- Opening Delimiter -
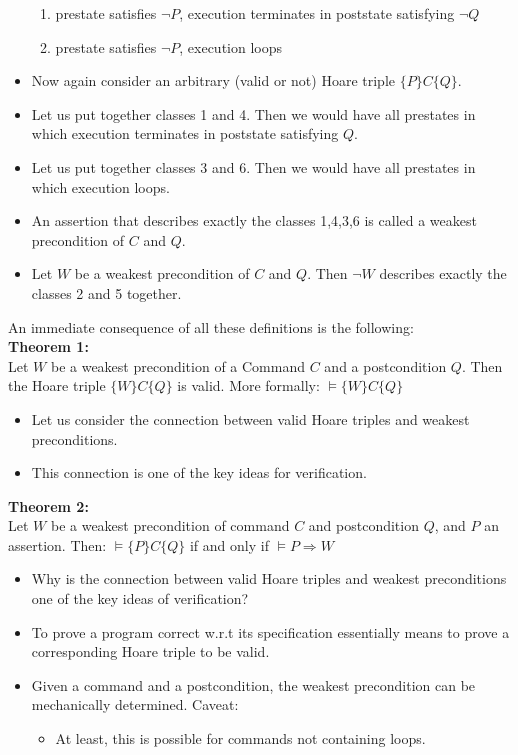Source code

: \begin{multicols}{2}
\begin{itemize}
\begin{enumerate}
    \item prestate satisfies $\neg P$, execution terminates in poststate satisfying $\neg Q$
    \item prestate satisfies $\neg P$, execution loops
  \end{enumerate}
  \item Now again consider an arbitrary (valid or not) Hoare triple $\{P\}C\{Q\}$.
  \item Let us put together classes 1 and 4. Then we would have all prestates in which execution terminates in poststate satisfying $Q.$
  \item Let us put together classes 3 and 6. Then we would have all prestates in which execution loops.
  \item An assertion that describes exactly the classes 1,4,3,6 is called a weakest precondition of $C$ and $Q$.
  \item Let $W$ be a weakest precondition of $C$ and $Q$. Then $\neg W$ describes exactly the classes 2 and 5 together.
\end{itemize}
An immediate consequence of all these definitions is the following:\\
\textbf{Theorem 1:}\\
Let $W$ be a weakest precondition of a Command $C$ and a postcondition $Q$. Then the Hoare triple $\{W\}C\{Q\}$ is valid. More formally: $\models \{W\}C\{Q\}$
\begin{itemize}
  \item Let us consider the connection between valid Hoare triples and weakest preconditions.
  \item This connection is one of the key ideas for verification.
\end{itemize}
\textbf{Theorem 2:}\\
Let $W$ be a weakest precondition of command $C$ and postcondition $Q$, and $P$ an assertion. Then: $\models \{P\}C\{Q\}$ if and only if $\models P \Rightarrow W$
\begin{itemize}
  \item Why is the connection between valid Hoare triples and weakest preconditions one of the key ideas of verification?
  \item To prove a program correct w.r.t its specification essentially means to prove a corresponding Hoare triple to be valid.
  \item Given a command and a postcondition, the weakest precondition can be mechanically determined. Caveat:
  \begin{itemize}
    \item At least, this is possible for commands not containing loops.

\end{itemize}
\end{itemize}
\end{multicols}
- Closing Delimiter -
- Opening Delimiter -
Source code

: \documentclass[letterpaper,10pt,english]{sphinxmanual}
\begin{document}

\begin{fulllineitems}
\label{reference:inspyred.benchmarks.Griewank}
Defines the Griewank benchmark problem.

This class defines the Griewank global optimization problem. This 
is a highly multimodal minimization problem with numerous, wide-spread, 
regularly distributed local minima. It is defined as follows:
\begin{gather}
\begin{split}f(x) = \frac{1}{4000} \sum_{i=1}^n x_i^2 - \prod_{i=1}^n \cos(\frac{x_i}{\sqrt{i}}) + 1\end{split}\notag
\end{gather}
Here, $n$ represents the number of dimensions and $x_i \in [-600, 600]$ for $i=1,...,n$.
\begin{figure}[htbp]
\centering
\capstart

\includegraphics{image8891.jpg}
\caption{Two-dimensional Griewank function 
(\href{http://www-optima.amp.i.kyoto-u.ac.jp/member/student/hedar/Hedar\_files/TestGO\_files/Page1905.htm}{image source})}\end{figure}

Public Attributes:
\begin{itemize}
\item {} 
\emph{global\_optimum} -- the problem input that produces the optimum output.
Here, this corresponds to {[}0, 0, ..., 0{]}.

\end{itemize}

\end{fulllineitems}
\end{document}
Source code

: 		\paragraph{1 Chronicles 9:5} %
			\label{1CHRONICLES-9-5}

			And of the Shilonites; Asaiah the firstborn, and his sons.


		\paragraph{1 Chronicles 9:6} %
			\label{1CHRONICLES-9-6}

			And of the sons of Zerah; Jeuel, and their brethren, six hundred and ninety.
- Closing Delimiter -
What this task involves: Retype only the stretch of lines above starting at the one with "poststate satisfying $Q.$" and stopping at the one with "which execution loops.", exactly as written, with both kept.

Written answer:
  \item Let us put together classes 1 and 4. Then we would have all prestates in which execution terminates in poststate satisfying $Q.$
  \item Let us put together classes 3 and 6. Then we would have all prestates in which execution loops.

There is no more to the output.